Ahmet Büke son dönemlerin gözde öykücüsü. Kitapları art arda baskılar yapıyor, ödüller alıyor ve çokça ilgi derliyor.  Can Yayınları’nın da sıra dışı bir ilgi ile söz konusu yazarını desteklediğini görmekteyiz.  İşin ilginç tarafı Can Yayınları’nın “destekleme programına” uygun düşecek, “kanon içi” malûm türden bir yazar değil Ahmet Büke. İşinde gücünde, İstanbul dağdağasının uzağında asude İzmir’de, her bir kişi ile başı hoş, adap, usül, erkan bilir, saygılı ve iyi yürekli bir insan. Bu özellikleri dolayısıyla da çok seviliyor. Önceki yıllarda birkaç öykü kitabını edinmiş, tamamını olmasa da öykülerin bir kısmını okumuştum. Öykülerin tamamını okuyamayışımın nedeni biraz yavan bulmuş olmamdı. Ama bir öykücü damarı olduğu ve istikbal vaat ettiği de aşikârdı.

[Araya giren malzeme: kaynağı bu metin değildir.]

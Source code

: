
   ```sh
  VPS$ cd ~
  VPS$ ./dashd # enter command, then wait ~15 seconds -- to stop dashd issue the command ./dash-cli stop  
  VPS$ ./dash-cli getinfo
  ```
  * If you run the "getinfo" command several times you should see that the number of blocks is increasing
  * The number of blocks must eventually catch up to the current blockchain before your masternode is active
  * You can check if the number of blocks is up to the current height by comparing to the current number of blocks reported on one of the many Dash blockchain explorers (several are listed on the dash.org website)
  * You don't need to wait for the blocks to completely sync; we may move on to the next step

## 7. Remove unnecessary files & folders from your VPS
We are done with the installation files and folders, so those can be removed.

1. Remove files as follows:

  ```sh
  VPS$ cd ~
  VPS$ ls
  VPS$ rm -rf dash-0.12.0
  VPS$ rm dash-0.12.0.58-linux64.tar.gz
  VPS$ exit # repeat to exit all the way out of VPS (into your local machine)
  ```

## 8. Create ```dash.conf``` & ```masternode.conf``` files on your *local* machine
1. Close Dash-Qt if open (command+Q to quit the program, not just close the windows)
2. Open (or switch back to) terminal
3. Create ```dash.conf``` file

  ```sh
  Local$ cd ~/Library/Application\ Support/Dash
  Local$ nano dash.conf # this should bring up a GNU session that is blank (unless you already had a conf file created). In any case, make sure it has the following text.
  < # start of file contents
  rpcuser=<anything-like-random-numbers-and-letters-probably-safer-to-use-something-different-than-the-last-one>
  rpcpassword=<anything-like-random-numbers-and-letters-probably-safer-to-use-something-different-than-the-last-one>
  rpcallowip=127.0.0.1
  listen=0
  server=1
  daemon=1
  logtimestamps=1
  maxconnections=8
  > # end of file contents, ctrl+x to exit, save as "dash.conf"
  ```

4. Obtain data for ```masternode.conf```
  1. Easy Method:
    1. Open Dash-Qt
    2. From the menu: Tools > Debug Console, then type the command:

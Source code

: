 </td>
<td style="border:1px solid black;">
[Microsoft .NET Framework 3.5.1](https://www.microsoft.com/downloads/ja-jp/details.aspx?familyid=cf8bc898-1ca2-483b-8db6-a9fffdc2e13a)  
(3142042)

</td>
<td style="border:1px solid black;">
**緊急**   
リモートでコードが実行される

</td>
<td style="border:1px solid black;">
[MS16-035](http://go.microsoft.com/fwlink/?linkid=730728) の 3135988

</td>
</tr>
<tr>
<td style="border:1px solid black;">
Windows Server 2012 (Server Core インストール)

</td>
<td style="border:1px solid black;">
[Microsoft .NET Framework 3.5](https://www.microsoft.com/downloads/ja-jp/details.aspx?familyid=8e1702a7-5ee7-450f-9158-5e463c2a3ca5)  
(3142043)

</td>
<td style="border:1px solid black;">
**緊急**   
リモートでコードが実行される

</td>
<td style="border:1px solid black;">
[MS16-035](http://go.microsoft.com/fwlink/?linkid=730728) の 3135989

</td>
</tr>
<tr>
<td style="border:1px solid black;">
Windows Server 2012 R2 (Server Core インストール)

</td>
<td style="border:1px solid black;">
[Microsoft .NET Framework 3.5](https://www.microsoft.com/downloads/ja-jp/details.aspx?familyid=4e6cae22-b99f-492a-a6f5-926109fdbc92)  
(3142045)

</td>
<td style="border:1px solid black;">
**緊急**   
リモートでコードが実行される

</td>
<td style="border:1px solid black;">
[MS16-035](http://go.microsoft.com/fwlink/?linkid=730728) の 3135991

Büke son olarak bir roman çıkardı: Deli İbram Divanı. Kitap öylesine bir patırtı ve gürültü ile çıktı ki mecburen gidip alıp okuduk. İlk başta da arka kapağı tabii ki… Arka kapakta “Öykücülüğümüzün büyük ismi Ahmet Büke”, “roman da da ne kadar mahir olduğunu gösteren Ahmet Büke”, “uzun yıllar akıllarda kalacak, konuşulacak eser”, “deniz edebiyatımızın klasikleri arasına girmeye aday.” gibi günümüz yayın piyasasında görmeye alışkın olduğumuz yüksekten atan ibareler vardı. Haliyle merak ettik: Artık alıştığımız, duymaktan gına getirten kaşar pazarlama ibareleri miydi bunlar yoksa gerçekten bir şaheserle mi karşı karşıyaydık? O yüzden dikkatle okuduk “Deli İbram Divanı”nı.

En son söyleyeceğim yargımı en başta söyleyeyim ve bu yükten kurtulayım:  Bu endüstriyel edebiyat cinlikleri, bu denli temiz, çalışkan, yetenekli ve iyi niyetli bir yazara keşke bulaştırılmasaydı! Çünkü eser “şaheser” filan değil. Doğrudan denizcilik edebiyatına ait olduğu bile söylenemez. Bir dalyanda tüfeklerle yunusların katledilme tekniklerini saymazsak tabii. Ama araya “parça koyma” kabilinden “çalışılmış” denizcilik pasajları girilmiş. Kitap roman sanatına dair ustalıklar değil, acemilikler içeriyor. Dağınık olay örgüsü, olay örgüsünün liyezon yapamayışı,  yetmiş sene öncesinde adım başı işlenen cinayetler, mahalle ortasında jandarma komutanına yumruk atabilen bıçkın kahramanlar, neden gelip romana girdiği anlaşılamayan bin bir tuhaf ayrıntı, bir dönem romanı için ele alınmış platonun tıpkı bu nevi “mühendis yazarların” piri Orhan Pamuk romanları gibi ansiklopedik bilgi kokması vesaire, vesaire, vesaire…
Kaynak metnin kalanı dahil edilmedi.